[Input data]
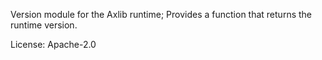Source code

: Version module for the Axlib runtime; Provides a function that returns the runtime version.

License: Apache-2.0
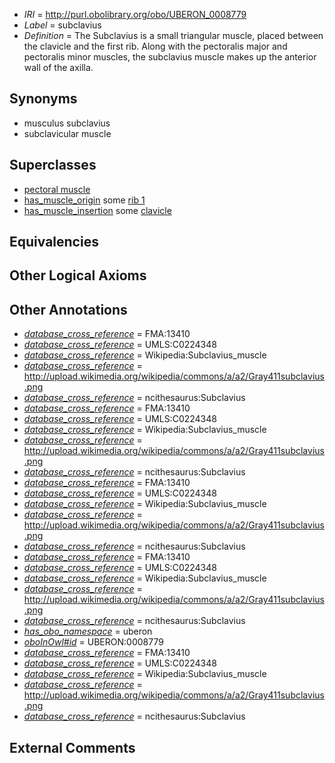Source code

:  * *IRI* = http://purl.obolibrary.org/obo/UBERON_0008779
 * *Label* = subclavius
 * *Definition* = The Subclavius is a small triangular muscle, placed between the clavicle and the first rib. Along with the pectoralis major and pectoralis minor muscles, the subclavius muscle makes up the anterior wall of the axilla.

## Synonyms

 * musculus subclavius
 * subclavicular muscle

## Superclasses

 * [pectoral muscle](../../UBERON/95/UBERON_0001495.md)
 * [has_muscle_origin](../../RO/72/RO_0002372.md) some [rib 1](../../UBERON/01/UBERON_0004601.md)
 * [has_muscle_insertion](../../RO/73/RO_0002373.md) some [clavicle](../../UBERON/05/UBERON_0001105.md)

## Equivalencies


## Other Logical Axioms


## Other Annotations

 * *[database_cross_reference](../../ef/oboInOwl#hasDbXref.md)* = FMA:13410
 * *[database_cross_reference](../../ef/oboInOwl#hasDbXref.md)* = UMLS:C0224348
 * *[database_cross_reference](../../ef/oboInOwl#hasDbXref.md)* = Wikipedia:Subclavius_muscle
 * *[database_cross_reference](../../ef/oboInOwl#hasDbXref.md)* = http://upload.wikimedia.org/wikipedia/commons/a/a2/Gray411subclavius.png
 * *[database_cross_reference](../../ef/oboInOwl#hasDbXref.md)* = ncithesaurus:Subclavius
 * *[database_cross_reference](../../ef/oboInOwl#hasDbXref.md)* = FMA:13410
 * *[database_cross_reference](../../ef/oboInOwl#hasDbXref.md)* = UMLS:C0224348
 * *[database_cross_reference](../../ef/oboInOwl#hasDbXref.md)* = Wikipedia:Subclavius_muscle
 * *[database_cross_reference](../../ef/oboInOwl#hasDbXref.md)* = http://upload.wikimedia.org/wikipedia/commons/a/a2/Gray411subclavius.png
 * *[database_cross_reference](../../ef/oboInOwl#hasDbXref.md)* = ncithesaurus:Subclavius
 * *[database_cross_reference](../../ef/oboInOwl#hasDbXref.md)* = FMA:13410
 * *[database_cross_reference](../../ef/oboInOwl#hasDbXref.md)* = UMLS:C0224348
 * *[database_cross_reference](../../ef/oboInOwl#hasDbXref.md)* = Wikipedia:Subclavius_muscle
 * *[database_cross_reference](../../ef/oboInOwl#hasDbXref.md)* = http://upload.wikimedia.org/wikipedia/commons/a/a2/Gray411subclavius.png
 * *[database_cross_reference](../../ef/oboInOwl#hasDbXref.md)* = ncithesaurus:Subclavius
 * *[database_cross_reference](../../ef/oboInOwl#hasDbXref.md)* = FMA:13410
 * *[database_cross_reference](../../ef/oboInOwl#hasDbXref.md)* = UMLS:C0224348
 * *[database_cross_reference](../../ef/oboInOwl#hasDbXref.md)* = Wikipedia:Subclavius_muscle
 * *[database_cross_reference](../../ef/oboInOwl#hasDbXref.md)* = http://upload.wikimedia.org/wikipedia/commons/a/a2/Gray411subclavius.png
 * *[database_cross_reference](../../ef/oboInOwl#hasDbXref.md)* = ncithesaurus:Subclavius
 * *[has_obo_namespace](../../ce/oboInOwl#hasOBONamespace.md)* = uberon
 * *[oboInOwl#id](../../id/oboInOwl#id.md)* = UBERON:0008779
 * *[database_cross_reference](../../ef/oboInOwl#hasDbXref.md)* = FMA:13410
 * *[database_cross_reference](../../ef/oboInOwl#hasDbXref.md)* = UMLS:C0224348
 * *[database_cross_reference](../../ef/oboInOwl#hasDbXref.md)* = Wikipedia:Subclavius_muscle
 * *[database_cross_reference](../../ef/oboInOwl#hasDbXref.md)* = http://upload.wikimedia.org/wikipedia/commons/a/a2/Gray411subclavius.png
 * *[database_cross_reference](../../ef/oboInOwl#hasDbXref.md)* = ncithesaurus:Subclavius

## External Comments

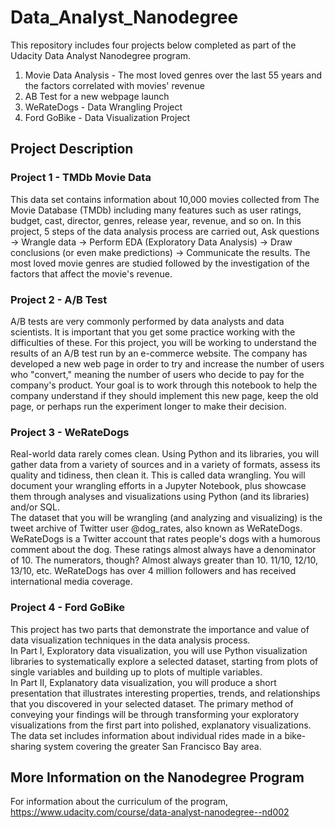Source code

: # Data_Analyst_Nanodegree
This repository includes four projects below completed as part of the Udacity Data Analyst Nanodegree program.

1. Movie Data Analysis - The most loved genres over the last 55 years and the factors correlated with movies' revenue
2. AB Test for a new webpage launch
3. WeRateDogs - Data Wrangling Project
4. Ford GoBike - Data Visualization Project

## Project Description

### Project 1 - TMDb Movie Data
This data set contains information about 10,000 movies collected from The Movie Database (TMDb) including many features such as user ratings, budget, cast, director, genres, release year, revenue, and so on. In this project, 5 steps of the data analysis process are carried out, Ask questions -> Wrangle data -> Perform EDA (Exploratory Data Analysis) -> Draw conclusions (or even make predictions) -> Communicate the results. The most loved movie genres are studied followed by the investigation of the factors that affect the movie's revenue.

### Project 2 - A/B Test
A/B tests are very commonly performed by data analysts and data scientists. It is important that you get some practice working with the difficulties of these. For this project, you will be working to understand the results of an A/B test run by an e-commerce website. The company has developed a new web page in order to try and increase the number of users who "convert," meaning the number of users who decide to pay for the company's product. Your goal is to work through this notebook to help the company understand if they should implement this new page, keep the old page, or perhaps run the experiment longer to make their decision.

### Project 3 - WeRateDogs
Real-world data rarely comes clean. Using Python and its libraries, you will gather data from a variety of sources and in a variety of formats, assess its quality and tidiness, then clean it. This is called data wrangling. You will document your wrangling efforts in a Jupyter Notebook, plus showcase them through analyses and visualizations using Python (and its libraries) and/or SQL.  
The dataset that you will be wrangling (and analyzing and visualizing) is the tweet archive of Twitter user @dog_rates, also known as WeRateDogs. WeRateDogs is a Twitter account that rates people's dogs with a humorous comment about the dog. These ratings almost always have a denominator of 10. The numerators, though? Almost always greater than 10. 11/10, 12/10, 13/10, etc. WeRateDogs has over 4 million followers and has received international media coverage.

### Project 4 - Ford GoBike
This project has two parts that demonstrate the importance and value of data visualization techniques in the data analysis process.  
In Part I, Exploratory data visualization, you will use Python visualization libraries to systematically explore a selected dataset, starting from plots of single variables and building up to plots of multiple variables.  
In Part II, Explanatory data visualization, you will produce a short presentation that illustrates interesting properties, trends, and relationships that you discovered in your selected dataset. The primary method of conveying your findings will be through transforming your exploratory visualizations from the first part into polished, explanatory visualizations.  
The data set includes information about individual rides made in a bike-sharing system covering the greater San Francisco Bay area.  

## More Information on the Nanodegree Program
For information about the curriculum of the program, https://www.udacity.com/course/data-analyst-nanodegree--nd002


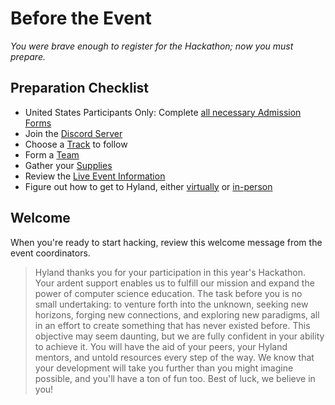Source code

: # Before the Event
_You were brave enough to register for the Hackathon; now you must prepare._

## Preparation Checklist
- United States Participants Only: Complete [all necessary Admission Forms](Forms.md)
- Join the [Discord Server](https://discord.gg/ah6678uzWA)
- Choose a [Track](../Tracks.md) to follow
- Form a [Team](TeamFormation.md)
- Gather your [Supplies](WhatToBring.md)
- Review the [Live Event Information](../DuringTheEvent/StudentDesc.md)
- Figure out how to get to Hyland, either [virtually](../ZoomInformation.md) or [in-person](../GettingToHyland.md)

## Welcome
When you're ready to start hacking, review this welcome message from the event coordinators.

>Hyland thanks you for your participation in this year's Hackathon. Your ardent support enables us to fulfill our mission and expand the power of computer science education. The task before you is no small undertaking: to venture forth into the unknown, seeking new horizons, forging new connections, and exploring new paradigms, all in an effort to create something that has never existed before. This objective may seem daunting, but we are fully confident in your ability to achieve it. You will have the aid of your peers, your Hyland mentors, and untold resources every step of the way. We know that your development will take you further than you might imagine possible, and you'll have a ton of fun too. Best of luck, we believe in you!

[Directions for this task]
Using the entries above, give back exactly the line containing "In Part I, Exploratory", the line containing "In Part II, Explanatory", and every line between them, and nothing else.

[Response to this task]
In Part I, Exploratory data visualization, you will use Python visualization libraries to systematically explore a selected dataset, starting from plots of single variables and building up to plots of multiple variables.  
In Part II, Explanatory data visualization, you will produce a short presentation that illustrates interesting properties, trends, and relationships that you discovered in your selected dataset. The primary method of conveying your findings will be through transforming your exploratory visualizations from the first part into polished, explanatory visualizations.  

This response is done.